Evolution 3.50.4 (Fedora 39) Autodetect Icons Look is defaulting to the colored icons in GNOME

Hi,

I recently updated from Fedora 38 to Fedora 39 and noticed that Evolution reverted back to the colored Icons Look while in GNOME (from the GNOME monochromes).

I confirmed that Autodetect was enabled.

Using the Appearance preferences, I can change the preference and do see the icons change in Evolution.

I think the issue is here:

I debugged this to a change in adwaita-icon-theme packaging such that the symbolic icons located under 16x16/actions are no longer there in the Fedora 39 / GNOME 45 version of Adwaita Icon Theme.

# from /usr/share/icons/Adwaita
$ sudo rpm -qf {16x16/actions,16x16/apps,16x16/categories,16x16/devices,16x16/emblems,16x16/emotes,16x16/legacy,16x16/mimetypes,16x16/places,16x16/status,16x16/ui}
file /usr/share/icons/Adwaita/16x16/actions is not owned by any package
file /usr/share/icons/Adwaita/16x16/apps is not owned by any package
file /usr/share/icons/Adwaita/16x16/categories is not owned by any package
adwaita-icon-theme-45.0-1.fc39.noarch
adwaita-icon-theme-45.0-1.fc39.noarch
file /usr/share/icons/Adwaita/16x16/emotes is not owned by any package
file /usr/share/icons/Adwaita/16x16/legacy is not owned by any package
adwaita-icon-theme-45.0-1.fc39.noarch
adwaita-icon-theme-45.0-1.fc39.noarch
file /usr/share/icons/Adwaita/16x16/status is not owned by any package
file /usr/share/icons/Adwaita/16x16/ui is not owned by any package

If I copy the files to mimic the packaging for Fedora 38/GNOME 44, Evolution Icons Look Autodetect feature works as expected: on GNOME, use the monochrome icons; everything else, use the colored icons.

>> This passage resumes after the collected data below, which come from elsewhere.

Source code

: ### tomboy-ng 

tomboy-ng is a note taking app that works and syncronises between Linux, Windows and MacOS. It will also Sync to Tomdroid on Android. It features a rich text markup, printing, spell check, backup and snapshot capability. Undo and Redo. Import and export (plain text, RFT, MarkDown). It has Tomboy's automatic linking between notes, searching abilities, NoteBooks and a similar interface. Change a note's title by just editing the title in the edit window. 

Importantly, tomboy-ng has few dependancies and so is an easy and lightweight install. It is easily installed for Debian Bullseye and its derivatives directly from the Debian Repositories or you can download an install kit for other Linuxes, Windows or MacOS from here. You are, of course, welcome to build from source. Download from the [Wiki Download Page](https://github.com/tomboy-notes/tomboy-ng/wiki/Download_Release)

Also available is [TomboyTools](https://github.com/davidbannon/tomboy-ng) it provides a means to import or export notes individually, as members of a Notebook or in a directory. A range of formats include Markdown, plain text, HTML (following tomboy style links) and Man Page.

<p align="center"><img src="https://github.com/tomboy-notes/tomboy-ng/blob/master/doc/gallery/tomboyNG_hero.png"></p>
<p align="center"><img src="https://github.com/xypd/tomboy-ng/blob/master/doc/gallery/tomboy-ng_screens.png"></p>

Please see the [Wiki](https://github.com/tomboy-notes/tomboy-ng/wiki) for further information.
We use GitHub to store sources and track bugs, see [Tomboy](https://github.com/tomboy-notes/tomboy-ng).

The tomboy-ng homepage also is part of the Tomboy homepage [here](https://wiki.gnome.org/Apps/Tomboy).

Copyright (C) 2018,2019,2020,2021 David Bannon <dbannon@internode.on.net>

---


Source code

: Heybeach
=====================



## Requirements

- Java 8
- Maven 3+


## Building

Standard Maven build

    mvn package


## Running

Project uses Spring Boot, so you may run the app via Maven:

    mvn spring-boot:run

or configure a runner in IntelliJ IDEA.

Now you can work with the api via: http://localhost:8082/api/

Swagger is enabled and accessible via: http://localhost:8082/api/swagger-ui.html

If this is a Fedora packaging bug, let me know.

Hi,
thank you for the investigation. Would you mind to file a bug, please?
That way it’ll be properly tracked. It can be filled here:

The code you found has some expectations about standard icons, which
the new adwaita icon theme broke. That’s sad, but nothing one can do
about it. The evolution code should be made smarter.